For the most part, this flood of immigrants was accommodated and assimilated into the burgeoning United States without too much conflict. Professor Kennedy identifies three reasons for this –

  • First, 14.7 percent of the population is not a trivial proportion, but it is still a relatively small minority. In other words, the percentage of foreign-born immigrants in the U.S. never threatened to overwhelm the majority of older immigrants.
  • Second, the labor that immigrants supplied was desperately needed. America was expanding. Figures show that those states with the most immigrants also had the highest per capita incomes.
  • Third, Kennedy says “pluralism” helped the immigrants of the late 19th and early 20th centuries assimilate into the wider culture. “The European immigrant stream was remarkably variegated in its cultural, religious, national, and linguistic origins,” he says. “These many subcultures also distributed themselves over an enormous geographic region.” Some groups tried to hold on to their old ways of religion, culture and language, but their children wanted to be Americans.

There were clashes between immigrants and “native-born” citizens and among immigrant groups themselves. Although those clashes were relatively minor, the federal government began limiting the number of immigrants who could enter legally as early as 1875. Over the years, the rules have changed.
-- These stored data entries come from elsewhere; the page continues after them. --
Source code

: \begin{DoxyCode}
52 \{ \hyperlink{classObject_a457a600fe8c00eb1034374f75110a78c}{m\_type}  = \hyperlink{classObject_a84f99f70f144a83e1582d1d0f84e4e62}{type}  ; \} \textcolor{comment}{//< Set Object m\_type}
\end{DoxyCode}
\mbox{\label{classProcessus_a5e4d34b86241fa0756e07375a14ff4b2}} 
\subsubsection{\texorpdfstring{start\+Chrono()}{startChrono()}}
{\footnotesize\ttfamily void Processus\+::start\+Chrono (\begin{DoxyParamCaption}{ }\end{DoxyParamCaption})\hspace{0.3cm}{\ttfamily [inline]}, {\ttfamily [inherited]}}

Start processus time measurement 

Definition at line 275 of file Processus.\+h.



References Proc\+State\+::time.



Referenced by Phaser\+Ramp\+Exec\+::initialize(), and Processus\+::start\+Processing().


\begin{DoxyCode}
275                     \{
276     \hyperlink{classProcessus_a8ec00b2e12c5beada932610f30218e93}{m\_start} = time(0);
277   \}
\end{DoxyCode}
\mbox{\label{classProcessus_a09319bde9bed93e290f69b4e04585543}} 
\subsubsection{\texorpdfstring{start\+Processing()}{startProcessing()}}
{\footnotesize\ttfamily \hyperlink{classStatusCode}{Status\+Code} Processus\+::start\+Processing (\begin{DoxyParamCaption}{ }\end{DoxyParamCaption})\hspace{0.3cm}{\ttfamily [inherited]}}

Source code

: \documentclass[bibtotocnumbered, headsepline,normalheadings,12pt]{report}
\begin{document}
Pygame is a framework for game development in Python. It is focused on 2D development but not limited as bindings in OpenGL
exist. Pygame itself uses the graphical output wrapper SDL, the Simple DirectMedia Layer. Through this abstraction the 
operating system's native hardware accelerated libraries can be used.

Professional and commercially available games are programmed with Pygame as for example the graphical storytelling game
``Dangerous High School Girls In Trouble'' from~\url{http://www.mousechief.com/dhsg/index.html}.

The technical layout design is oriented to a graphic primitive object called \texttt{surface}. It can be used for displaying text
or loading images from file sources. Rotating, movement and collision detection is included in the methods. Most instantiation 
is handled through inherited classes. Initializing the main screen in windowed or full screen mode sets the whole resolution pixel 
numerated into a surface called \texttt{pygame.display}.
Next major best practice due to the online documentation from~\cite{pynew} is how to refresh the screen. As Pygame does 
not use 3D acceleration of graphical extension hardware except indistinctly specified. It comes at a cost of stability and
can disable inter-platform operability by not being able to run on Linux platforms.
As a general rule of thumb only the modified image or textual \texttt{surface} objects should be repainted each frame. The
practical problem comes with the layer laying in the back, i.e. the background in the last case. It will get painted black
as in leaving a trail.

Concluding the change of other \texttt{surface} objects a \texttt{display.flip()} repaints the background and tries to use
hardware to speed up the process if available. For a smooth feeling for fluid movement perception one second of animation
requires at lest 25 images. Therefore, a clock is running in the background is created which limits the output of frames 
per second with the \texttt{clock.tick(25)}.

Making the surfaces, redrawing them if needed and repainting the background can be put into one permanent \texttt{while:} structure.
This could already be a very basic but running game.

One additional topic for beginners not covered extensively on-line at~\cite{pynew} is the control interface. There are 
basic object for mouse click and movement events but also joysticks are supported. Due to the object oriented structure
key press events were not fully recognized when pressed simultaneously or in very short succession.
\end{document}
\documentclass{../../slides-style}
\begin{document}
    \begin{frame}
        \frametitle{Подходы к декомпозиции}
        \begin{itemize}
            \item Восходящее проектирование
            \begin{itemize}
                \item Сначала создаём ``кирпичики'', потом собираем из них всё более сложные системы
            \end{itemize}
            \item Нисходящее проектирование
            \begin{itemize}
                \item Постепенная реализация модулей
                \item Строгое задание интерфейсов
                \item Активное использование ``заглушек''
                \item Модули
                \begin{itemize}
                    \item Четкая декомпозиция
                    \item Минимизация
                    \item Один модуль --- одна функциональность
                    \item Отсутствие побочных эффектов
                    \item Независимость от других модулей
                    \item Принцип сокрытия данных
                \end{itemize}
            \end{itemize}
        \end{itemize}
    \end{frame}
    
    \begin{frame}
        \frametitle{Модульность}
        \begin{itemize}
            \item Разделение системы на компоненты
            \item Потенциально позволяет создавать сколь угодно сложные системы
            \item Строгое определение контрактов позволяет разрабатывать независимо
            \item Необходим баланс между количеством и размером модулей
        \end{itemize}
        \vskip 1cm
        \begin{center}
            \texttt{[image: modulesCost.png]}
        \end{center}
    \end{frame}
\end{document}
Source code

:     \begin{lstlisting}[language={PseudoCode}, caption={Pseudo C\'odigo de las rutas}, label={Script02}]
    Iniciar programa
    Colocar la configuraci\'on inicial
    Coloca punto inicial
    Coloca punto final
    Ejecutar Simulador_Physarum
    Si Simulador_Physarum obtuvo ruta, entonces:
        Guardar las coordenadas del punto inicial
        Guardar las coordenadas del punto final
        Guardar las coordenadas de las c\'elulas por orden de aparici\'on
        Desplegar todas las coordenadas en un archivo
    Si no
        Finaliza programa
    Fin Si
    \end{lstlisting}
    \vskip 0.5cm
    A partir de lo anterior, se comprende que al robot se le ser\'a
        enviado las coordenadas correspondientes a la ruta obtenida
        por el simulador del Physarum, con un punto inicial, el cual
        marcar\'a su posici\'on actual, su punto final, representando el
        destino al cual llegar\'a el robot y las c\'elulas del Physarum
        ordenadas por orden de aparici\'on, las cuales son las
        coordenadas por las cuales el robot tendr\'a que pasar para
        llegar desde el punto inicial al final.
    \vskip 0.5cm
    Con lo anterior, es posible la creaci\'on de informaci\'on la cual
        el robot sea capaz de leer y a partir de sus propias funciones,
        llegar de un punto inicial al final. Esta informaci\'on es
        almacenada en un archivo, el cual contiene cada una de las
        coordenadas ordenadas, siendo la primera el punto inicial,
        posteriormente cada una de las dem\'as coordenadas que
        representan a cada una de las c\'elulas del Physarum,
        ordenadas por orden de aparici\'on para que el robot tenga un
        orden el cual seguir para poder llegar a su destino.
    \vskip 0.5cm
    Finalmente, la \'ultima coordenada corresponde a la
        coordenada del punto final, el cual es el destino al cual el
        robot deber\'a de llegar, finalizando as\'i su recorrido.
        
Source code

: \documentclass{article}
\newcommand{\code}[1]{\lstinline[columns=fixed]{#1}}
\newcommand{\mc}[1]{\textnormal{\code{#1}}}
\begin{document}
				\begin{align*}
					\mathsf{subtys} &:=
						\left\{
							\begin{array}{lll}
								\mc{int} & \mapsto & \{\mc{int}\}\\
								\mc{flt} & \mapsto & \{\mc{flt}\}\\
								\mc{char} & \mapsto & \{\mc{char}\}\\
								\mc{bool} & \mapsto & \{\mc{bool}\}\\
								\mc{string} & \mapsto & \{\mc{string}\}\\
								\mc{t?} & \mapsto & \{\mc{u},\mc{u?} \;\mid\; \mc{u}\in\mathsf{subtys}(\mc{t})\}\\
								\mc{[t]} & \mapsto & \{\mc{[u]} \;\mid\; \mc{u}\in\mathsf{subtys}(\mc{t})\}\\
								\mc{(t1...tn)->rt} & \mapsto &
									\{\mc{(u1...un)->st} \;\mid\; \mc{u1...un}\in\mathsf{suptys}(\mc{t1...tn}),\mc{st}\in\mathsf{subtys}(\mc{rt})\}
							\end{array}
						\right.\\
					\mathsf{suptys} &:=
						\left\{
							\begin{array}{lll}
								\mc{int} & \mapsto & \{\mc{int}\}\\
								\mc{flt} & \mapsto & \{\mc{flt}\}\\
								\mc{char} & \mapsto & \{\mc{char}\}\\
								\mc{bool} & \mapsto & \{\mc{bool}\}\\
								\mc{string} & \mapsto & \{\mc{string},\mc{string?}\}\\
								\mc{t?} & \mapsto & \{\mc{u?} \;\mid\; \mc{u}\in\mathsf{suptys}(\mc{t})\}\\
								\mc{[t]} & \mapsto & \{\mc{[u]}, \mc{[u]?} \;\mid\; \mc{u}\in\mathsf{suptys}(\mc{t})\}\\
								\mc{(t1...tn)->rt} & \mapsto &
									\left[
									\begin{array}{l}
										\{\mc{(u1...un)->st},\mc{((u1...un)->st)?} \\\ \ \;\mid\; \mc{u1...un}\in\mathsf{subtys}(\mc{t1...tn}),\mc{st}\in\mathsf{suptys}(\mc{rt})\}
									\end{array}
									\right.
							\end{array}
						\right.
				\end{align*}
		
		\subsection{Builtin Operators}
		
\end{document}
  • 1875, direct federal regulation of immigration; prostitutes and convicts were barred.
  • 1882, the Chinese Exclusion Law curbed Chinese immigration and banned lunatics, idiots, political convicts and persons likely to become public charges.
  • 1907, banned people with tuberculosis, physical or mental defects and orphans; Japanese immigration was restricted.
  • 1921, for the first time quotas on specific nationalities were imposed; the quotas were justified by theories of racial superiority. Immigration drops dramatically until 1940.
  • 1943, the Bracero Program imports temporary agricultural and railroad workers from Mexico and Central America to fill jobs that World War II recruits left; the program continues until 1953.
  • 1952, adds preferences for unifying families and highly skilled workers to the national quota system.
  • 1965, national origins quota system abolished in favor of a system for reuniting families, attracting highly skilled workers and accommodating refugees; however, ceilings were placed on Western Hemisphere and Eastern Hemisphere immigration.
  • 1980, enhanced the chances of refugee immigrants in response to large numbers of refugees from Vietnam, Southeast Asia and Cuba.
  • 1986, imposed employer sanctions on companies that knowingly hire illegal immigrants; but the law also provided a legalization process for workers who had been in the U.S. since 1982, and provided for more temporary agricultural worker visas.
  • 1990, raised the total number of legal immigrants, revised the rules for immigration and naturalization and increased enforcement.
  • 1996, increased border patrols and toughened deportation proceedings.

film_gouveia_LLike waves in the ocean, the numbers of immigrants reaching the shores of the U.S. have ebbed and flowed. But we are all descendants of immigrants. University of Nebraska at Omaha professor Lourdes Gouveia (right) says, “Native American communities were not immigrants. They are the only ones that are really true natives of [Nebraska].” She points out that by 1920, 20 percent of the citizens in Nebraska were born in a foreign country. But soon after, these immigrants supported a new anti-immigration law that would keep out other new immigrants, despite the irony in that political stance. Lourdes says the new law “was extremely xenophobic against the Poles and the Italians and the Czechoslovakians and the Latvians and so forth… We had one generation, pretty much one generation that grew up without that immediate immigration history … [before] their grand children joined the nativist chorus” and opposed further immigration.